▶ _Work to be completed_:
The answer must consist of every line from the entries that holds the word "streaming".

Data extracted from a collection
[Start of Attachment]

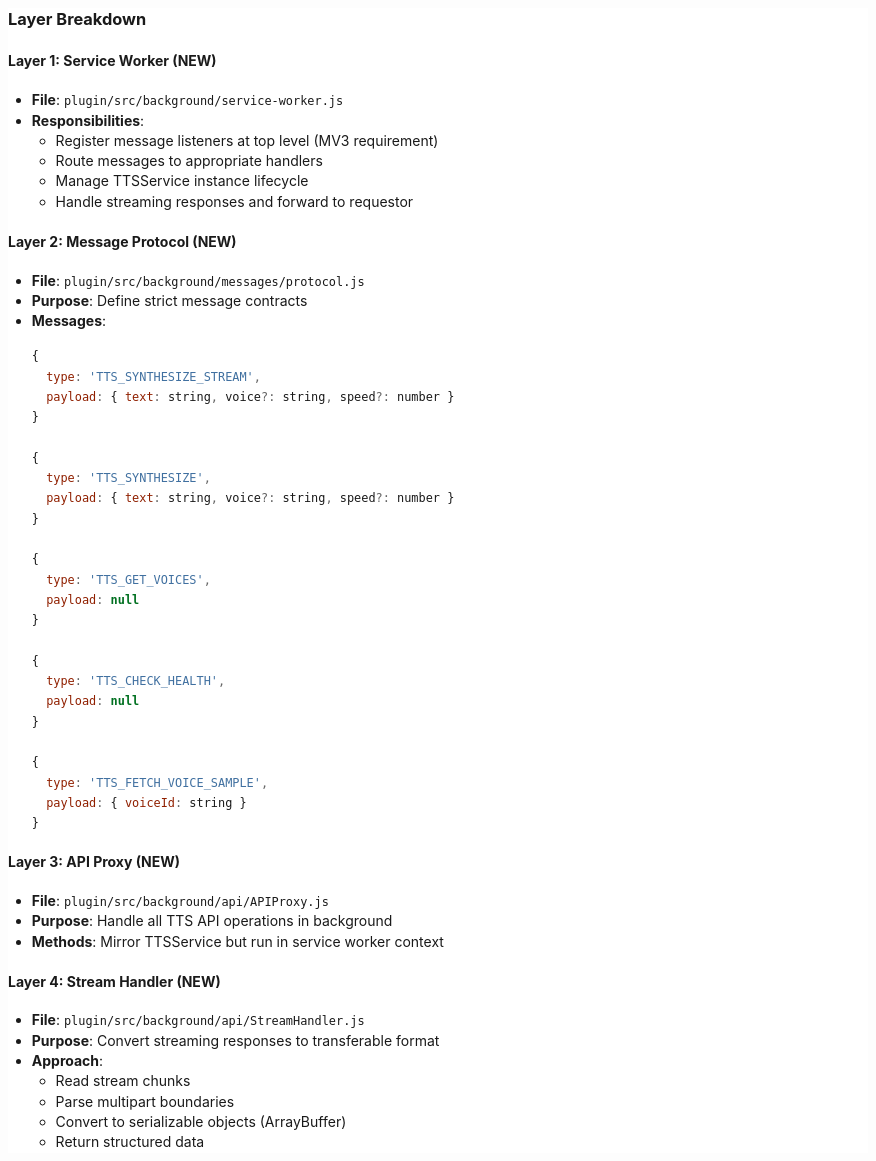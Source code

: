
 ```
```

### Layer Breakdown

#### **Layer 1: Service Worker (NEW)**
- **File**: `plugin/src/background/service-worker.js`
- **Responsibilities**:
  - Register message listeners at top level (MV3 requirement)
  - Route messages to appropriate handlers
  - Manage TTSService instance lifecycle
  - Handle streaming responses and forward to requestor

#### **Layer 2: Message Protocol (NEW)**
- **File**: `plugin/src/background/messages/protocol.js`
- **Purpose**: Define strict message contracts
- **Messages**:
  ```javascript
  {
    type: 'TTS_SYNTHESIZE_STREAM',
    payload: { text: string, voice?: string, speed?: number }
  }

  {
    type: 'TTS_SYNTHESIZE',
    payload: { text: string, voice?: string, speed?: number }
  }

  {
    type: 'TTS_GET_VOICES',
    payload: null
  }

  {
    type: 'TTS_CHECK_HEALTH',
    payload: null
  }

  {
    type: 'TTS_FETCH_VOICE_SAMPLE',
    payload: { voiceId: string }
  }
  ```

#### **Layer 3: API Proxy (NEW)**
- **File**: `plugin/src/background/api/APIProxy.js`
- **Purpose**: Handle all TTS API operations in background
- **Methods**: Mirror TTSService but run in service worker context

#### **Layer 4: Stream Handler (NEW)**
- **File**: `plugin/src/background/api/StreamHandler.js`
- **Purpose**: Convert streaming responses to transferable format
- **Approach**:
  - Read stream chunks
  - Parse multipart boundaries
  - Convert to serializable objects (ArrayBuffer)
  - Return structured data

[End of Attachment]

▶ _Answer to the exercise_:
  - Handle streaming responses and forward to requestor
- **Purpose**: Convert streaming responses to transferable format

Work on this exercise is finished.